From the lookout station, the Firewatcher scans the horizon. In the distance, they see something so subtle that most would miss - a small, rising plume of smoke against the clouds. With their compass, map and alidade, they quickly calculate the smoke’s location and relay it to fire suppression teams.
At Gordian, we also have a Firewatcher. They’re on constant lookout for potential problems among the hundreds of services we’ve integrated. Instead of maps and alidades, they use comprehensive monitoring and alerting tools that track every part of our system. At any given second, our systems are processing critical transactions. From purchasing bags to securing the last seat on an urgent flight home, our partners depend on these systems to serve their customers.
The Firewatcher is our first-responder for issues that may impact our partners. If there’s an incident, they coordinate the response. Every engineer at Gordian is trained to be on Firewatch, and each of us takes on week-long shifts.
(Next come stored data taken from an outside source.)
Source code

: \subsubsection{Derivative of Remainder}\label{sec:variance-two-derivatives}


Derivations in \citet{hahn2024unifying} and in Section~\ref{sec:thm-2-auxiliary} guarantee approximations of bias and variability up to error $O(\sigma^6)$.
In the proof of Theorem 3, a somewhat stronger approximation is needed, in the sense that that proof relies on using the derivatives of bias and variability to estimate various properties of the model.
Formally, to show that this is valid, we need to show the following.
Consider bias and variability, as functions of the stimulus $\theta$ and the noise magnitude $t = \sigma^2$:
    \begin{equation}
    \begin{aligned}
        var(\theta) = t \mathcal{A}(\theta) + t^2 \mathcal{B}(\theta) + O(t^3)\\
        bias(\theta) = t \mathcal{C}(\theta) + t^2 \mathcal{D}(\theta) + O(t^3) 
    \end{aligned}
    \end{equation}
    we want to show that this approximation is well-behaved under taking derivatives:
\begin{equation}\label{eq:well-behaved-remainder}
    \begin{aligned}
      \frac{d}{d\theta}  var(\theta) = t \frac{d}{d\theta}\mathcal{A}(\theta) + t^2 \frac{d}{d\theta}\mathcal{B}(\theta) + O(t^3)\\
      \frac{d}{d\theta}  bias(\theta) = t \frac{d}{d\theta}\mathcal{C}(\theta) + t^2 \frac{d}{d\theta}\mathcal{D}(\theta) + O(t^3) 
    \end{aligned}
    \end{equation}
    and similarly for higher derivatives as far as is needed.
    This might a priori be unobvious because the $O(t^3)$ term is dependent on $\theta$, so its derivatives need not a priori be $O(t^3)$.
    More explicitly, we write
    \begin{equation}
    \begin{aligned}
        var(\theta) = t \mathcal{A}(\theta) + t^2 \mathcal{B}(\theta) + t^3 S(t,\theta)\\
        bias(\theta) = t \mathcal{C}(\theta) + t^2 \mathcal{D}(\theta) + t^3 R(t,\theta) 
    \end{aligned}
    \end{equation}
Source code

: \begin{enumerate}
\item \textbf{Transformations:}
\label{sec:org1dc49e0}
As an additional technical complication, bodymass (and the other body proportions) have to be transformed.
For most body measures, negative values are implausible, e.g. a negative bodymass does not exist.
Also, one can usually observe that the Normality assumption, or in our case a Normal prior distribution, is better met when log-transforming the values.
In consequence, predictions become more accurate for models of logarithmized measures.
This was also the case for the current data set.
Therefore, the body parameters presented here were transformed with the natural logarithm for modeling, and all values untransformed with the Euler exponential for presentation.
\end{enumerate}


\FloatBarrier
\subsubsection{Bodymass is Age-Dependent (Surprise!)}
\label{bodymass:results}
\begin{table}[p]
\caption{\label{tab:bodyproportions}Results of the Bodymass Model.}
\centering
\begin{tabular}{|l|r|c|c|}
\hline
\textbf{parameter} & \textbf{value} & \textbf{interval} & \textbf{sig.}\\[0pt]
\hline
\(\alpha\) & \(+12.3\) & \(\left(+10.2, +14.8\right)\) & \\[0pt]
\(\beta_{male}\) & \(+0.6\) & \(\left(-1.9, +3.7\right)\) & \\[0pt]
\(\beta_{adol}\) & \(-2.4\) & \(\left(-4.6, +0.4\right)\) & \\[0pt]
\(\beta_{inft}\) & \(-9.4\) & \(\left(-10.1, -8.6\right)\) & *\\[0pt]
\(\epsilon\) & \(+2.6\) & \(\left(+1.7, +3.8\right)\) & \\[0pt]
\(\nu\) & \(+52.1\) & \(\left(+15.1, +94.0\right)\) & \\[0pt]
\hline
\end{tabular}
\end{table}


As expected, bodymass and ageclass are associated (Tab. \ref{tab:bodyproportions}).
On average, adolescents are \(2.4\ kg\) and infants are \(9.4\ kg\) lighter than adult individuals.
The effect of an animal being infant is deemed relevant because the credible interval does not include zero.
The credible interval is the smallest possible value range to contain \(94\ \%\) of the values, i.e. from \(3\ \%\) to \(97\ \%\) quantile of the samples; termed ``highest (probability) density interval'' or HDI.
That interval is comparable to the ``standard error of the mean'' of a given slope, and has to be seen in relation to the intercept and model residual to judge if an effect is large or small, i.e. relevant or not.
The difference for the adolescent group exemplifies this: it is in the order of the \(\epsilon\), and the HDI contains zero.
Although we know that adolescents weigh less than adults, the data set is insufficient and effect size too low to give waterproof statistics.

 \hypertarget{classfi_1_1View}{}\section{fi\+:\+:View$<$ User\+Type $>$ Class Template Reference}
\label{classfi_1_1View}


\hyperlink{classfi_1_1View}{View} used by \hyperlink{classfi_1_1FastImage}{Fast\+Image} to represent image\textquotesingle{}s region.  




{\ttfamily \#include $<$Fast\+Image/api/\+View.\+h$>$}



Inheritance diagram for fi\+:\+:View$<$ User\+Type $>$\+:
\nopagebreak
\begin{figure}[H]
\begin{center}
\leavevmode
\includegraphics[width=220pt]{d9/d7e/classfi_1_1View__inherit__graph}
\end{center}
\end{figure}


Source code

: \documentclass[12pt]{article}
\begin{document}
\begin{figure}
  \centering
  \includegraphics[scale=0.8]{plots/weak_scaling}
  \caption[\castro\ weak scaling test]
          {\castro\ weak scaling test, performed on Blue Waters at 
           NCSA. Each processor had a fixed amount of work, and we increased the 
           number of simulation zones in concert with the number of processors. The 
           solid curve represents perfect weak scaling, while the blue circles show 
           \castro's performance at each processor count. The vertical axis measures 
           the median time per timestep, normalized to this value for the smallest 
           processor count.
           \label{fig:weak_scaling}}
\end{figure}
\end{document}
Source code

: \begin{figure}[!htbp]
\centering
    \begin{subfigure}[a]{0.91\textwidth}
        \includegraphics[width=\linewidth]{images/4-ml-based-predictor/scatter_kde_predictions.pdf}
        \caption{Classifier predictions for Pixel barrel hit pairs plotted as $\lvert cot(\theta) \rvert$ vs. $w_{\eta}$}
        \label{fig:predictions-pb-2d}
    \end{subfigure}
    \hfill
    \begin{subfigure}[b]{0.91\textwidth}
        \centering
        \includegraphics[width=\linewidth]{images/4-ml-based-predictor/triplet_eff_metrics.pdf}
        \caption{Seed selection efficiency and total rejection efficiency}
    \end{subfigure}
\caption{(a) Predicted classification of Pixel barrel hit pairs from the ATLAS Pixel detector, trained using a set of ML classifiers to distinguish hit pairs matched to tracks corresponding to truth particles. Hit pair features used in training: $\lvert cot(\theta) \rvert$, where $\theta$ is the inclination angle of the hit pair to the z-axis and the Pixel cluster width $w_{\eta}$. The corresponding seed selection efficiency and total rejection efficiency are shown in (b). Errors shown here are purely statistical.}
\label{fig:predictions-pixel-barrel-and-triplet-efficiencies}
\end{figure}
Most of the time, Firewatch is quiet. Our systems hum along while handling tens-of-thousands of transactions. But every now and then, an airline we’ve integrated has an unexpected outage. When this happens, here’s how we respond.
Smoke on the Horizon
Like smoke against clouds, a few bad requests among thousands of successful ones could be easy to miss. However, our alerting systems are so sensitive that we often detect an airline outage before the airline themselves have even noticed the outage. Taking the role of Firewatcher, I will immediately begin pulling transaction traces using our custom-built logging and tracing tools. Analyzing these traces will allow me to quickly confirm the outage and determine its impact on our systems.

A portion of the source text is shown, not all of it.